Shoulder stability provides an important foundation for fine motor skills!
It’s really the first thing I look at as an OT when a teacher asks me to “screen” a child for OT difficulties. Shoulder stability should be established by the time a child starts kindergarten.
When it isn’t, it can lead to difficulties in the classroom, especially for writing and drawing.
What you need to know about child development…
Do you remember when you first started coloring?
Toddlers use their whole arm to scribble. Then, as the child progresses developmentally, they begin to rest their forearm on the table. This helps them to start using their hand and fingers (instead of their shoulder and arm) to control the crayon.
They develop the ability to keep their shoulder stable during fine motor activities, which helps them to use the small muscles of their hand. This is called shoulder stability. Shoulder stability is an important developmental milestone for children who are learning to color and write. A child should be able to rest their arm on the table and use only their fingers to move the pencil by the time they enter kindergarten.
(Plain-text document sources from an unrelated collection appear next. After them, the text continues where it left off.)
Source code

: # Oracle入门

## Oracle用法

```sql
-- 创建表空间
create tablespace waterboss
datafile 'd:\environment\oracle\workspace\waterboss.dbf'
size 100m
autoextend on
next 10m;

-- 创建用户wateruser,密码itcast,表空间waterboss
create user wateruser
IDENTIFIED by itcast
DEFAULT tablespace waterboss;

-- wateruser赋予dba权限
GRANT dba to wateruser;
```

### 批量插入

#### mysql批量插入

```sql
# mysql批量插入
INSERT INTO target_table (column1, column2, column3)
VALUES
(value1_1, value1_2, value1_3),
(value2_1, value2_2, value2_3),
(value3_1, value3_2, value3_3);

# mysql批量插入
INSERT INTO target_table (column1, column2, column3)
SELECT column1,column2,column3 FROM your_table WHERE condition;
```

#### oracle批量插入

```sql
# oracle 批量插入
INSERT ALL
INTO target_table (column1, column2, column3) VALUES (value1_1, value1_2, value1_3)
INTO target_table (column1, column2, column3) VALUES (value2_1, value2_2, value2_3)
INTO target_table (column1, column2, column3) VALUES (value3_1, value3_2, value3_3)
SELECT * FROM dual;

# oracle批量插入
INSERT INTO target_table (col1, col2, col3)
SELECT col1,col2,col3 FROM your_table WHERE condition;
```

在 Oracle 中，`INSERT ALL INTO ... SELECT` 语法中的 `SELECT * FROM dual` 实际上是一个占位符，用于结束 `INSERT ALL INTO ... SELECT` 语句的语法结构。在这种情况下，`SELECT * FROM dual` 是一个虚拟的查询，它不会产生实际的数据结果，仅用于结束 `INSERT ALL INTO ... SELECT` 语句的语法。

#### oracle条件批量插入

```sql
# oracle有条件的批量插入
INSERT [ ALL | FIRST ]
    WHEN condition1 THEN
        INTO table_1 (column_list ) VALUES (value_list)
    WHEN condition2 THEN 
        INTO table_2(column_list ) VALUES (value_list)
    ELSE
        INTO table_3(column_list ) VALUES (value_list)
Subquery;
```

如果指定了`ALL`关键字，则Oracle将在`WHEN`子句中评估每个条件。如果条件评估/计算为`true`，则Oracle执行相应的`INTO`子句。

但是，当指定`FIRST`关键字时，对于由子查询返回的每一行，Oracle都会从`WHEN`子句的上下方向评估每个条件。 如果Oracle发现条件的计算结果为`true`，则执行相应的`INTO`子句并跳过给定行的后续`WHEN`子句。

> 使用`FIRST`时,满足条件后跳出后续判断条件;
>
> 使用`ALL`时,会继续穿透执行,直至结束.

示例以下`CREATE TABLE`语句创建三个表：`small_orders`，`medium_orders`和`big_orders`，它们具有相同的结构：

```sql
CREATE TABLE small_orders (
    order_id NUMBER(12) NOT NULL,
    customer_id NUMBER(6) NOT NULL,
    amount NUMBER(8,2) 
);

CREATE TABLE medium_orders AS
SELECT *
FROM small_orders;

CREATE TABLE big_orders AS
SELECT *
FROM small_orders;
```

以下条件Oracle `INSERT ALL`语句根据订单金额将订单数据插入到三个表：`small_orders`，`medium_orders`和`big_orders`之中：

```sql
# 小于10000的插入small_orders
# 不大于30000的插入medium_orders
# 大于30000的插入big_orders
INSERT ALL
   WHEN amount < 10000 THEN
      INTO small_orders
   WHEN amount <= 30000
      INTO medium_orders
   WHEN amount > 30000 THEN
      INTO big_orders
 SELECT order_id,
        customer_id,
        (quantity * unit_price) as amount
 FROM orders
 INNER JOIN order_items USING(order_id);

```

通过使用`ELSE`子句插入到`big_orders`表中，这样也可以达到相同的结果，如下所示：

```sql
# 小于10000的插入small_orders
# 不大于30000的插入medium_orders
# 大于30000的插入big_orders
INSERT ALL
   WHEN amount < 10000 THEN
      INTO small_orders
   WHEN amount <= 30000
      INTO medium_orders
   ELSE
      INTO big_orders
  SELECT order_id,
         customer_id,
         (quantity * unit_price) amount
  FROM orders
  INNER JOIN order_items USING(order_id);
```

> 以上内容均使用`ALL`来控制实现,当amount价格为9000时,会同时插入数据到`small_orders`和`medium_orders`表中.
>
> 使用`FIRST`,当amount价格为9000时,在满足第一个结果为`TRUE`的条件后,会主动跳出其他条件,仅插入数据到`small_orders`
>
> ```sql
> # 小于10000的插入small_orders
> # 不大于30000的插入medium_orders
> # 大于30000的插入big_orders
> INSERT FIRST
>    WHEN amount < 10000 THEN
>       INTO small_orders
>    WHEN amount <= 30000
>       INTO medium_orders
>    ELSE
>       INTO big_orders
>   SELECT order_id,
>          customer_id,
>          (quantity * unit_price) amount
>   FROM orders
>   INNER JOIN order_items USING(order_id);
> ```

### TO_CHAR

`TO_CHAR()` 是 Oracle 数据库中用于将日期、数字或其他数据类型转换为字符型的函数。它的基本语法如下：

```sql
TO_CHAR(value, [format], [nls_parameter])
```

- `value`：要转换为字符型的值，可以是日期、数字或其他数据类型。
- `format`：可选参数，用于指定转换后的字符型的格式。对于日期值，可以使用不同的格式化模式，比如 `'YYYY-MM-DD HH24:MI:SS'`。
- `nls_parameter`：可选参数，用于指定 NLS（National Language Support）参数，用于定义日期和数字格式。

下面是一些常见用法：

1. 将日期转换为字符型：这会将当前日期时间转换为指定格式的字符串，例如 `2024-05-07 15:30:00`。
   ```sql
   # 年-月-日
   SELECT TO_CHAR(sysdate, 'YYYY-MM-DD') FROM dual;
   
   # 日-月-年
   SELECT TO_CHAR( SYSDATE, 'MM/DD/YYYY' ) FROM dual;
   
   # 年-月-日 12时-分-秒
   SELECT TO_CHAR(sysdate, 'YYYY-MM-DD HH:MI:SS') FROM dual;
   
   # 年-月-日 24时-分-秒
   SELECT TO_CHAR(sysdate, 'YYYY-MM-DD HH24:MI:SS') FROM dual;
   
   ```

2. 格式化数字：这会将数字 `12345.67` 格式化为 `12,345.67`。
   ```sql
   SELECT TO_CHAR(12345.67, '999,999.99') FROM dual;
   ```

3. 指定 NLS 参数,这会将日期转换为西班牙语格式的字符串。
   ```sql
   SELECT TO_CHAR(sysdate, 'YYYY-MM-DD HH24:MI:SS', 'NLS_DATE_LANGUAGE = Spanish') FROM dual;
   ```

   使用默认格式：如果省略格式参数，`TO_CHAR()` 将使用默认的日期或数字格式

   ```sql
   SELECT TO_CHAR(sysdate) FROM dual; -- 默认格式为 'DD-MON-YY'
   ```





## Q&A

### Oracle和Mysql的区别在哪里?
Check out your child – is their elbow off the table? Are they moving their pencil with their fingers or their whole arm?
Babies who don’t crawl for very long or can’t tolerate “tummy time” are often delayed in developing shoulder stability. This makes it harder for them to learn how to write. As they reach first or second grade, they often complain that they are too tired or that their arm hurts during writing assignments. That’s because they are using their entire arm to try to make a tiny letter, which is very hard work!
So what can you do to help?
Encourage your child or your student to write on a vertical surface, such as a chalkboard or a dry erase board. Tape a worksheet to the board or a wall and let them write standing up. Did you know that they make the chalkboard and dry erase contact paper? This is a great way to encourage shoulder stability. The child will lean on the wall which forces them to use their fingers! Give your student a slant board or a six-inch binder that slants downward to the child. This forces the wrist to extend upward, forcing the fingers to do the work. For younger children, encourage laying on the tummy to read, play games, do puzzles. Encourage crawling, wheelbarrow walking and using their arms to hold their body up.
Writing on the Wall is a Big Help!
Laying on your belly to color and play helps to develop shoulder stability
Tummy Time Works! Here is my one of my success stories. Look at that perfect Shoulder Stability!
I hope you try some of these techniques – remember developmental progress takes time and patience, but it happens!